Adam Bronte

Thoughts, stories, and data.

11 Jul 2021

Run Code Locally

XKCD 378

Developers tend to be very opinionated about the tools they chose. It mostly comes down to personal preference and what somebody is comfortable and most productive with. Imagine telling an Emacs user they have to use VIM to get any work done. There would be pitchforks in the streets!

In the data world, this notion of choosing your tools is completely thrown out the window.

Why is that?

The whole notion of “big data” is that you have to do things that won’t fit on a single computer. It’s not like developing a web application with a local database and your code, browser, etc. If your data can’t live next to your code, then the next natural step is to run your code next to your data.

Every single product I’ve run across solves this the same way, by hosting a remote notebook that you interact with through the process. Don’t get me wrong; this is great for getting up and running quickly and more ad-hoc analysis but isn’t without its downsides.

Forcing a specific tool

Some people like VIM, some Emacs, some like VSCode. Developers should use whatever they are most productive with. I believe everyone should be able to use whatever they like to get the job done.

Difficulty managing large projects

When working on larger, production-grade projects, you aren’t going to be putting everything into a single notebook and running it. You’re gonna have multiple directories, modules, classes, configurations, etc. I’ve found many of these hosted notebooks difficult to work with on larger projects.

Going to production isn’t so straightforward

This is highly dependent on what platform you’re using. An all-encompassing platform like Databricks makes this pretty seamless. Other tools like Zeppelin are not so straightforward. Ideally, you’d want how to run in production to be similar to how things are run in dev.

Ok, great, I want to run my code locally!

Sad to say, I don’t think the industry has gotten to this point yet. In my opinion, the developer experience in the data world is still in the very early stages. There also may be certain use cases where you would always have to run remotely such as complex ML models that need certain GPUs.

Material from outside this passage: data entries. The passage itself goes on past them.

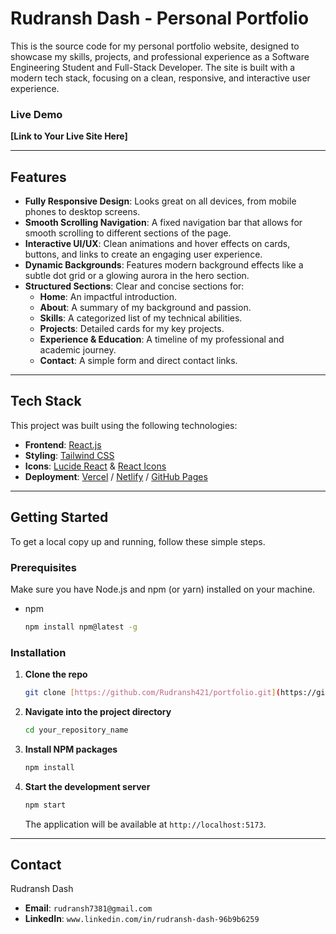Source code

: # Rudransh Dash - Personal Portfolio

This is the source code for my personal portfolio website, designed to showcase my skills, projects, and professional experience as a Software Engineering Student and Full-Stack Developer. The site is built with a modern tech stack, focusing on a clean, responsive, and interactive user experience.



### Live Demo

**[Link to Your Live Site Here]**

---

## Features

-   **Fully Responsive Design**: Looks great on all devices, from mobile phones to desktop screens.
-   **Smooth Scrolling Navigation**: A fixed navigation bar that allows for smooth scrolling to different sections of the page.
-   **Interactive UI/UX**: Clean animations and hover effects on cards, buttons, and links to create an engaging user experience.
-   **Dynamic Backgrounds**: Features modern background effects like a subtle dot grid or a glowing aurora in the hero section.
-   **Structured Sections**: Clear and concise sections for:
    -   **Home**: An impactful introduction.
    -   **About**: A summary of my background and passion.
    -   **Skills**: A categorized list of my technical abilities.
    -   **Projects**: Detailed cards for my key projects.
    -   **Experience & Education**: A timeline of my professional and academic journey.
    -   **Contact**: A simple form and direct contact links.

---

## Tech Stack

This project was built using the following technologies:

-   **Frontend**: [React.js](https://reactjs.org/)
-   **Styling**: [Tailwind CSS](https://tailwindcss.com/)
-   **Icons**: [Lucide React](https://lucide.dev/) & [React Icons](https://react-icons.github.io/react-icons/)
-   **Deployment**: [Vercel](https://vercel.com/) / [Netlify](https://www.netlify.com/) / [GitHub Pages](https://pages.github.com/)

---

## Getting Started

To get a local copy up and running, follow these simple steps.

### Prerequisites

Make sure you have Node.js and npm (or yarn) installed on your machine.

-   npm
    ```sh
    npm install npm@latest -g
    ```

### Installation

1.  **Clone the repo**
    ```sh
    git clone [https://github.com/Rudransh421/portfolio.git](https://github.com/Rudransh421/portfolio.git)
    ```
2.  **Navigate into the project directory**
    ```sh
    cd your_repository_name
    ```
3.  **Install NPM packages**
    ```sh
    npm install
    ```
4.  **Start the development server**
    ```sh
    npm start
    ```
    The application will be available at `http://localhost:5173`.

---

## Contact

Rudransh Dash

-   **Email**: `rudransh7381@gmail.com`
-   **LinkedIn**: `www.linkedin.com/in/rudransh-dash-96b9b6259`
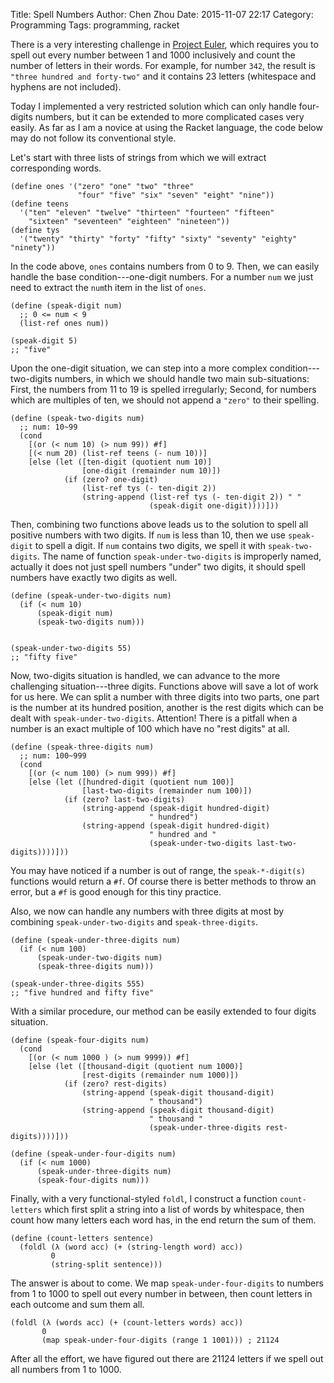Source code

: Title: Spell Numbers
Author: Chen Zhou
Date: 2015-11-07 22:17
Category: Programming
Tags: programming, racket

There is a very interesting challenge in
[Project Euler](https://projecteuler.net/problem=17), which requires
you to spell out every number between 1 and 1000 inclusively and count
the number of letters in their words. For example, for number `342`, the
result is `"three hundred and forty-two"` and it contains 23 letters
(whitespace and hyphens are not included).

Today I implemented a very restricted solution which can only handle
four-digits numbers, but it can be extended to more complicated cases
very easily. As far as I am a novice at using the Racket language, the
code below may do not follow its conventional style.

Let's start with three lists of strings from which we will extract
corresponding words.

```{.scheme}
(define ones '("zero" "one" "two" "three"
               "four" "five" "six" "seven" "eight" "nine"))
(define teens
  '("ten" "eleven" "twelve" "thirteen" "fourteen" "fifteen"
    "sixteen" "seventeen" "eighteen" "nineteen"))
(define tys
  '("twenty" "thirty" "forty" "fifty" "sixty" "seventy" "eighty" "ninety"))
```

In the code above, `ones` contains numbers from 0 to 9. Then, we can
easily handle the base condition---one-digit numbers. For a number
`num` we just need to extract the `num`th item in the list of `ones`.

```{.scheme}
(define (speak-digit num)
  ;; 0 <= num < 9
  (list-ref ones num))

(speak-digit 5)
;; "five"

```

Upon the one-digit situation, we can step into a more complex
condition---two-digits numbers, in which we should handle two main
sub-situations: First, the numbers from 11 to 19 is spelled
irregularly; Second, for numbers which are multiples of ten, we should
not append a `"zero"` to their spelling.

```{.scheme}
(define (speak-two-digits num)
  ;; num: 10~99
  (cond
    [(or (< num 10) (> num 99)) #f]
    [(< num 20) (list-ref teens (- num 10))]
    [else (let ([ten-digit (quotient num 10)]
                [one-digit (remainder num 10)])
            (if (zero? one-digit)
                (list-ref tys (- ten-digit 2))
                (string-append (list-ref tys (- ten-digit 2)) " "
                               (speak-digit one-digit))))]))

```

Then, combining two functions above leads us to the solution to spell all
positive numbers with two digits. If `num` is less than 10, then we
use `speak-digit` to spell a digit. If `num` contains two digits, we
spell it with `speak-two-digits`. The name of function
`speak-under-two-digits` is improperly named, actually it does not just
spell numbers "under" two digits, it should spell numbers have exactly
two digits as well.

```{.scheme}
(define (speak-under-two-digits num)
  (if (< num 10)
      (speak-digit num)
      (speak-two-digits num)))


(speak-under-two-digits 55)
;; "fifty five"
```

Now, two-digits situation is handled, we can advance to the more
challenging situation---three digits. Functions above will save a lot
of work for us here. We can split a number with three digits into two
parts, one part is the number at its hundred position, another is the
rest digits which can be dealt with
`speak-under-two-digits`. Attention! There is a pitfall when a number
is an exact multiple of 100 which have no "rest digits" at all.

```{.scheme}
(define (speak-three-digits num)
  ;; num: 100~999
  (cond
    [(or (< num 100) (> num 999)) #f]
    [else (let ([hundred-digit (quotient num 100)]
                [last-two-digits (remainder num 100)])
            (if (zero? last-two-digits)
                (string-append (speak-digit hundred-digit)
                               " hundred")
                (string-append (speak-digit hundred-digit)
                               " hundred and "
                               (speak-under-two-digits last-two-digits))))]))

```

You may have noticed if a number is out of range, the
`speak-*-digit(s)` functions would return a `#f`. Of course there is
better methods to throw an error, but a `#f` is good enough for this tiny
practice.

Also, we now can handle any numbers with three digits at most by
combining `speak-under-two-digits` and `speak-three-digits`.

```{.scheme}
(define (speak-under-three-digits num)
  (if (< num 100)
      (speak-under-two-digits num)
      (speak-three-digits num)))

(speak-under-three-digits 555)
;; "five hundred and fifty five"
```

With a similar procedure, our method can be easily extended to four
digits situation.

```{.scheme}
(define (speak-four-digits num)
  (cond
    [(or (< num 1000 ) (> num 9999)) #f]
    [else (let ([thousand-digit (quotient num 1000)]
                [rest-digits (remainder num 1000)])
            (if (zero? rest-digits)
                (string-append (speak-digit thousand-digit)
                               " thousand")
                (string-append (speak-digit thousand-digit)
                               " thousand "
                               (speak-under-three-digits rest-digits))))]))

(define (speak-under-four-digits num)
  (if (< num 1000)
      (speak-under-three-digits num)
      (speak-four-digits num)))

```

Finally, with a very functional-styled `foldl`, I construct a function
`count-letters` which first split a string into a list of
words by whitespace, then count how many letters each word has, in the
end return the sum of them.

```{.scheme}
(define (count-letters sentence)
  (foldl (λ (word acc) (+ (string-length word) acc))
         0
         (string-split sentence)))

```

The answer is about to come. We map `speak-under-four-digits` to
numbers from 1 to 1000 to spell out every number in between, then
count letters in each outcome and sum them all.

```{.scheme}
(foldl (λ (words acc) (+ (count-letters words) acc))
       0
       (map speak-under-four-digits (range 1 1001))) ; 21124

```

After all the effort, we have figured out there are 21124 letters if we
spell out all numbers from 1 to 1000.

In Spark, I’ve tried to solve this in two different ways. One by extending pyspark’s py4j to connect to a remote JVM in a project I call Pyspark Gateway. Another where I expose the pyspark API as an RPC interface in a project I call PysparkRPC. Both these projects assume most of your heavy computation is going to be done inside the JVM on the cluster. Then Python into more of an orchestration layer rather than a programming language.

As I mentioned earlier, I still think we are early on in the developer experience. Your tools should enable your end goals and get out of the way as much as possible. I want to continue to explore this problem and see what else I might come up with.

A happy developer is a productive developer.